The number of TV households in the US fell to 114.7 million looking forward to 2012 from 115.9 million in 2011, a percentage decline of 1.03%, according to The Nielsen Company’s 2012 Advance/Preliminary TV Household Universe Estimate. The 2012 preliminary estimate is the first such report that factors in 2010 Census counts, Nielsen announced.

Anticipated TV household penetration for 2012 also declined. The estimated percentage of US homes with a TV set fell to 96.7 from 98.9. This was the first decline since 1992, when Nielsen adjusted its stats to take into account data from the 1990 census.

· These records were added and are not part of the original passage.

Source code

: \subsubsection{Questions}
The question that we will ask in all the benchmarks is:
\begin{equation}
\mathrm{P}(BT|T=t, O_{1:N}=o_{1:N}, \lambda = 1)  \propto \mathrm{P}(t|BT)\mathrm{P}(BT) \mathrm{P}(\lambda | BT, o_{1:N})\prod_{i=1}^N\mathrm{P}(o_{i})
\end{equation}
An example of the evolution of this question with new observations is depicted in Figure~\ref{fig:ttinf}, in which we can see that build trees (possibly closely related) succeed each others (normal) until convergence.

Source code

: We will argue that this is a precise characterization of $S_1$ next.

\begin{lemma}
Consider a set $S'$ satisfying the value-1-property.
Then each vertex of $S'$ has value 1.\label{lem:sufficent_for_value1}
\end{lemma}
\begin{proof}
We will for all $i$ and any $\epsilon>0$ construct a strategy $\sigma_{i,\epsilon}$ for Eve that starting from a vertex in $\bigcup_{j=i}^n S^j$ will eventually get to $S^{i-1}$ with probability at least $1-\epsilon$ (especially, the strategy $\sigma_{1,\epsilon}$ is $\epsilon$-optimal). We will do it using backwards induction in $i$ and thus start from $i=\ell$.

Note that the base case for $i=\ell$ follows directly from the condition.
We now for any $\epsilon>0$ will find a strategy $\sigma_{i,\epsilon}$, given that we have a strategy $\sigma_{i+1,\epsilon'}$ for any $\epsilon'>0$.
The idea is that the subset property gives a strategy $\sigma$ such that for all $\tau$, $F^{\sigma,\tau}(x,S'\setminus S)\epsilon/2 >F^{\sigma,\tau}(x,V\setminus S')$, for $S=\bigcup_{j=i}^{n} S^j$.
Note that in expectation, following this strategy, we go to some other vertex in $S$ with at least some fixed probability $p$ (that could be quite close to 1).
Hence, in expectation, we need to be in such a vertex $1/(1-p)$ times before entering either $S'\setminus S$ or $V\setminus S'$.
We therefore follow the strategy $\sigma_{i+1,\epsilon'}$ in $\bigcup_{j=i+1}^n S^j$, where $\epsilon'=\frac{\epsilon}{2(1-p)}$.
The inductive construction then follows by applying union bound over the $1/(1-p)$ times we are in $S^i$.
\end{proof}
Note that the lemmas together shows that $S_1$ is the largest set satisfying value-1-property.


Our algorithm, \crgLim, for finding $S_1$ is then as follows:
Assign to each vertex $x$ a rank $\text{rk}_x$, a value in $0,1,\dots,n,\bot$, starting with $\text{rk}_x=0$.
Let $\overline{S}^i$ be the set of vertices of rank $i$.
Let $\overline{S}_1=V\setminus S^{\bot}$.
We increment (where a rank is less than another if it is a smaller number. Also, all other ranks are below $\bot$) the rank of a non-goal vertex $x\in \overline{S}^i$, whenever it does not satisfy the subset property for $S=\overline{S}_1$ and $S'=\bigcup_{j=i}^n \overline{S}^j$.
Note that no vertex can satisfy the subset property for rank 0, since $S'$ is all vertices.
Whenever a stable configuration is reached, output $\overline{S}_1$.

Three interrelated factors may explain the downward shift, Nielsen posits:

  • The shift from analog to digital broadcasting, which dipped after the change went into effect and has not rebounded since;
  • The recession and worsening economic and financial conditions of US households;
  • The rise of OTT video and people viewing across multiple platforms.

“A small subset of younger, urban consumers are going without paid TV subscriptions,” Nielsen notes. “Long-term effects of this are unclear, as it’s undetermined if this is also an economic issue, with these individuals entering the TV marketplace once they have the means, or the beginning of a larger shift to viewing online and on mobile devices.”

“The media marketplace continues to evolve and become more complex. Some consumers are clearly being driven by the economy to make choices on the media devices they purchase. Others are expanding their equipment to add more audio/video devices to their home. Still others may be deferring a TV purchase or replacing their TV with a computer,” said Pat McDonough, senior vice president of Nielsen’s Insights and Analysis.